Among the laser-treated patients, on the postoperative days 1, 7, and 30, patient P1 gave pain scores of 2, 0, and 0; P2 gave pain scores of 6, 2, and 0; P3 gave pain scores of 6, 2, and 0; P4 gave pain scores of 2, 2, and 0; P5 gave pain scores of 4, 2, and 0, respectively.

In the scalpel-treated patients, early wound healing scores (EHS) were examined on postoperative days 1, 7, and 30. Here, P1 gave EHS scores of 5, 10, and 10; P2 gave EHS scores of 6, 10, and 10; P3 gave EHS scores of 6, 10, and 10; P4 gave EHS scores of 6, 10, and 10; P5 gave EHS scores of 3, 8, and 10, respectively.

Similarly, in the laser-treated patients, EHS scores were examined on postoperative days 1, 7, and 30. P1 gave EHS scores of 1, 3, and 10; P2 gave EHS scores of 1, 3, and 10; P3 gave EHS scores of 1, 3, and 10; P4 gave EHS scores of 1, 3, and 10; P5 gave EHS scores of 1, 3, and 10.

Average pain scores among all the patients and a summary of outcome parameters are given in Figure 6 and Table 1, respectively.

From the above observations, pain scores in patients who underwent scalpel frenectomy were comparatively higher than in the laser-treated patients. In contrast, wound healing scores were higher in the scalpel group, demonstrating early wound healing in scalpel-treated patients and delayed wound healing in laser-treated patients.

3. Discussion

Management of high frenal attachments requires patient motivation and acceptance. Electrosurgery and lasers emerged as alternative treatment modalities to overcome the undesirable effects associated with scalpel frenectomy methods. Randomized clinical trials [510] comparing lasers to scalpel methods concluded that lasers provide a painless patient experience, apart from the numerous other advantages like a bloodless field, precision incision margins, and reduced chairside time [7, 11].

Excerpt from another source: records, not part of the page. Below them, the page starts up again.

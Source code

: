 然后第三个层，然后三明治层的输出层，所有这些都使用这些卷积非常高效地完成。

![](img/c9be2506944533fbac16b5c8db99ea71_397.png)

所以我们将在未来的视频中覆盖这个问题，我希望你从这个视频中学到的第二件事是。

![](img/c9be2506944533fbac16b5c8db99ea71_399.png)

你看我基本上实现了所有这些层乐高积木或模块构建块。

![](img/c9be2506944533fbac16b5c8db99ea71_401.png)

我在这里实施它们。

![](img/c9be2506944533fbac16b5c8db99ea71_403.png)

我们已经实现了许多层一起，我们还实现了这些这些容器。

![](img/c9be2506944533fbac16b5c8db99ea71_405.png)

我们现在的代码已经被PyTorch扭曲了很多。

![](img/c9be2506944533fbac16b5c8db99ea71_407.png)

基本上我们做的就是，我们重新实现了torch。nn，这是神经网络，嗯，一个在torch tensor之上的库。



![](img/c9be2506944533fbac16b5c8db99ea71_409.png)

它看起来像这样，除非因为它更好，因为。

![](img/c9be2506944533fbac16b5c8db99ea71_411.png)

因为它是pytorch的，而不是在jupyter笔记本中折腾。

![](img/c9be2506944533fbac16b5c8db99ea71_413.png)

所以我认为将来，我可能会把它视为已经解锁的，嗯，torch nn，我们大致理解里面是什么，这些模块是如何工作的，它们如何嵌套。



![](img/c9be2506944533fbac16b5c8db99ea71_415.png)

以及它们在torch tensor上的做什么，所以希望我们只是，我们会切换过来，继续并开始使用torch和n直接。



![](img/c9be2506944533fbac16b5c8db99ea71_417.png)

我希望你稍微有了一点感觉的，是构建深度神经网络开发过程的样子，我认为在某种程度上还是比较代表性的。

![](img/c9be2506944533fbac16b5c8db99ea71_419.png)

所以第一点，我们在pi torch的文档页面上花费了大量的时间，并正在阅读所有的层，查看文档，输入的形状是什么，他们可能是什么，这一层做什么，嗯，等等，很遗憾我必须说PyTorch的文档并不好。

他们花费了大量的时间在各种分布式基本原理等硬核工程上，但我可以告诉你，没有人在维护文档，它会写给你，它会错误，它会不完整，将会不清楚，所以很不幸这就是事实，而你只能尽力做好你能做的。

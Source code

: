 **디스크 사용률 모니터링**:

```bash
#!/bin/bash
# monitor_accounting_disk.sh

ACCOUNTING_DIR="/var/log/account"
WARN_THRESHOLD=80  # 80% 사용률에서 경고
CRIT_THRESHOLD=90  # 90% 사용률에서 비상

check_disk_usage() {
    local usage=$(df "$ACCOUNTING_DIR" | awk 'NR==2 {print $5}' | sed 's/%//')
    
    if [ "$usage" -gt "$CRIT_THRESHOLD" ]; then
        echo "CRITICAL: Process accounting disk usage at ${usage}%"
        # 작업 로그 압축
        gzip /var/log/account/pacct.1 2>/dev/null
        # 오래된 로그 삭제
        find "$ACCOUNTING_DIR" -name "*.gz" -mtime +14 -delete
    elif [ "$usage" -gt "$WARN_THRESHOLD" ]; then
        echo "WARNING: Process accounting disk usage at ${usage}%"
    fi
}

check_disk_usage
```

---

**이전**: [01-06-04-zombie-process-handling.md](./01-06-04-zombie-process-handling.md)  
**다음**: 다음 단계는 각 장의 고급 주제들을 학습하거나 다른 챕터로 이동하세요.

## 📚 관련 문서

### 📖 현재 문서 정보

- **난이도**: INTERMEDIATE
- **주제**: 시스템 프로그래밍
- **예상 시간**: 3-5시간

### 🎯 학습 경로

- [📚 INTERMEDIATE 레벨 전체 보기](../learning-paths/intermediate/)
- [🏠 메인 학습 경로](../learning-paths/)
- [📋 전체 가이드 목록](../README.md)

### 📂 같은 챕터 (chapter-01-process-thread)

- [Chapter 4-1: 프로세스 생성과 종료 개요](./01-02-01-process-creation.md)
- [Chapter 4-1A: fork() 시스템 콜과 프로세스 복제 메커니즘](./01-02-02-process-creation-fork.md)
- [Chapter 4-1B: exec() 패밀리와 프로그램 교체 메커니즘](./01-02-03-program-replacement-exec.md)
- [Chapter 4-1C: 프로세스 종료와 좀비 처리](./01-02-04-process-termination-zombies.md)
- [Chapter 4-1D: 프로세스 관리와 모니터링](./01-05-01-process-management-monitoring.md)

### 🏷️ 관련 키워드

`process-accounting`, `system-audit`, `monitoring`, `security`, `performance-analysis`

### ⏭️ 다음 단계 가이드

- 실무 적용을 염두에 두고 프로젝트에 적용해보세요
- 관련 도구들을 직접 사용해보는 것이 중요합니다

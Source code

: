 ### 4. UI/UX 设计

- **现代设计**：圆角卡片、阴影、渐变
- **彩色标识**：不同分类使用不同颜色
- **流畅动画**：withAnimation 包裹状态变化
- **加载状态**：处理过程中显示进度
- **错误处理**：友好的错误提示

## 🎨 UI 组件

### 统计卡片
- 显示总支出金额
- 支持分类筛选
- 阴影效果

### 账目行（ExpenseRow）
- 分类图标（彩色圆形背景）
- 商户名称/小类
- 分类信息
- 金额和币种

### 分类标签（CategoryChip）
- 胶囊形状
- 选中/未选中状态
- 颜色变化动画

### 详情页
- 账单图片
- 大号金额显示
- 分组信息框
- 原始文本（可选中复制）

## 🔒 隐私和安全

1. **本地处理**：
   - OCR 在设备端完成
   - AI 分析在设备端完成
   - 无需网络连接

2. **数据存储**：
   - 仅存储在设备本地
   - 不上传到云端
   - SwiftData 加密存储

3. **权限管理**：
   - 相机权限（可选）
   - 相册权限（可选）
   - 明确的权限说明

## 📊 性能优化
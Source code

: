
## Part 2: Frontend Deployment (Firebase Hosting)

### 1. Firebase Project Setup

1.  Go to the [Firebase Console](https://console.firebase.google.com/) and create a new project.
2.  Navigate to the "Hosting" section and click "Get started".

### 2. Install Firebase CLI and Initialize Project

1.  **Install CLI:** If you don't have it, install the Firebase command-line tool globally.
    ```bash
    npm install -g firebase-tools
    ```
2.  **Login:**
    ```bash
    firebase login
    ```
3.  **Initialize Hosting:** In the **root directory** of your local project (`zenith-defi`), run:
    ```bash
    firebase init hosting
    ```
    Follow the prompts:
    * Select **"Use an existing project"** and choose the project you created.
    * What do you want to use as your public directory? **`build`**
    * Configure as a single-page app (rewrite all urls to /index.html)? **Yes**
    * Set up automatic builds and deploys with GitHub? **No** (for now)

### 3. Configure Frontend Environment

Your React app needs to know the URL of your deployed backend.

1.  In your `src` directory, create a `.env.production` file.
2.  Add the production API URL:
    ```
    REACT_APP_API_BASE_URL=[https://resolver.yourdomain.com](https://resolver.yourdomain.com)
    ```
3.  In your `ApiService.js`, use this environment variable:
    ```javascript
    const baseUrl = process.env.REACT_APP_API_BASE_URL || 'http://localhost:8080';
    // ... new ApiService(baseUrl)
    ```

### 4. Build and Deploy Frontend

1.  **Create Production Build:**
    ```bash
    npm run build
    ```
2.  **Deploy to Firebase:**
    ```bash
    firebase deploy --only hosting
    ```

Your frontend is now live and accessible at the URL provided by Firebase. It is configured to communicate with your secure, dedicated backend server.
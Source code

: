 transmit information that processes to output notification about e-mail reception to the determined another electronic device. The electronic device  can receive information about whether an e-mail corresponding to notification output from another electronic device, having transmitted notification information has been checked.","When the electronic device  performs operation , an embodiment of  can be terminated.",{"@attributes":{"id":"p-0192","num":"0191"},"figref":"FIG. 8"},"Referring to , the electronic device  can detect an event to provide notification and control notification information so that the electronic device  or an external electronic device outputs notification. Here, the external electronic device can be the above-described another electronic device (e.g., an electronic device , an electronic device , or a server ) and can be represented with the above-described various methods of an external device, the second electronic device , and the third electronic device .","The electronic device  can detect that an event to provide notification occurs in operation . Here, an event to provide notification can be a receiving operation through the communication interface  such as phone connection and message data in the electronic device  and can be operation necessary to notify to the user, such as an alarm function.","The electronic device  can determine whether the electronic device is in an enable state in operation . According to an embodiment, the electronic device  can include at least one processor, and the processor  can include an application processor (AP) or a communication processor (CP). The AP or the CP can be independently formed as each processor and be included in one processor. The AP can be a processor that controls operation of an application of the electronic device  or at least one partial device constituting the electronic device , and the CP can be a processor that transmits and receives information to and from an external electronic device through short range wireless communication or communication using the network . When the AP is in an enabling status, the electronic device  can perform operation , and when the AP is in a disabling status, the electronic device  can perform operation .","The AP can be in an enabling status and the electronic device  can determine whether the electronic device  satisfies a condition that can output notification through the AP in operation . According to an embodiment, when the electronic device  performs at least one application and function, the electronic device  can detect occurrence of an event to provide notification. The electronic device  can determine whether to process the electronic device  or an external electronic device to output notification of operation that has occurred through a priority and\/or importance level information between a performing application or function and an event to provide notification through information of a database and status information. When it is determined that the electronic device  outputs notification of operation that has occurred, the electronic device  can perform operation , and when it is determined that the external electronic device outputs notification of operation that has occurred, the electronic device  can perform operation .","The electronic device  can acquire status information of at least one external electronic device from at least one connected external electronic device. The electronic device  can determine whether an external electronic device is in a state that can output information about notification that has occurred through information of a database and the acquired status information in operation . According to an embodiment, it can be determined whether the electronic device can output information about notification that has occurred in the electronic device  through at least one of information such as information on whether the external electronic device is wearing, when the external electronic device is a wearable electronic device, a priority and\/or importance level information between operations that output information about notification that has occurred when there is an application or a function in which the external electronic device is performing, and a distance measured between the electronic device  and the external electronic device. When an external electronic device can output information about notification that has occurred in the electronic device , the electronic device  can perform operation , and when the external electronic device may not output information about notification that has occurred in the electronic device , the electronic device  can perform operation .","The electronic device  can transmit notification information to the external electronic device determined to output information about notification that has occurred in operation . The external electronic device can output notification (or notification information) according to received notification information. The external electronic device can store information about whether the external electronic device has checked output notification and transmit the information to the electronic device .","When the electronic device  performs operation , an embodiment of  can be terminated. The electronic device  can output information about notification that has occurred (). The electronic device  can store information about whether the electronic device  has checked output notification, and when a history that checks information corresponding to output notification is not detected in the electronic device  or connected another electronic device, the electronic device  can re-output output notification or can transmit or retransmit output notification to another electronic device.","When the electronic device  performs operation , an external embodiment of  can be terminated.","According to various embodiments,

It was noted that the pain scores of scalpel-treated patients are higher than the laser-treated patients, reconfirming the results of previous studies [510]. A few limitations of the present case series are not being able to record the analgesic consumption in all the patients, not being able to record the time taken to complete the procedure, and ease of operation by the clinician, which could have added additional value to the available literature.

However, wound healing in laser-treated patients is observed to be delayed, consistent with a few studies [7, 18], and in contrast to a few studies [6, 8, 9]. The delayed wound healing following laser therapy is due to the thermal denaturation of the treated area, compromising the adhesion of the incised surfaces for primary closure [18].

Therefore, to overcome this drawback, a few studies [19] used adjuncts, like hyaluronic acid following laser therapy, to enhance wound healing. Hyaluronic acid is a promising agent to enhance wound healing in periodontal surgical procedures [20, 21].

The aspect of wound healing following laser therapy needs to be evaluated further in randomized controlled clinical trials using larger sample sizes and reliable wound healing assessment tools.

Evaluation of pain scores indicates that a diode laser is an effective alternative for frenectomy, offering patients a painless and bloodless experience. EHS indicated delayed wound healing in laser-treated patients, recommending a need for research in the direction of adjuncts for wound healing following laser therapy.

Data Availability

All the data, including tables and figures, are included in the manuscript.

Ethical Approval

This case series followed the guidelines of the International Committee of Medical Journal Editors. We affirm that the patients were explained the complete treatment protocol, and consent for surgical intervention and use of clinical images was taken. The patients’ identity is completely concealed in the interest of their privacy.

Conflicts of Interest

The author(s) declare(s) that they have no conflicts of interest.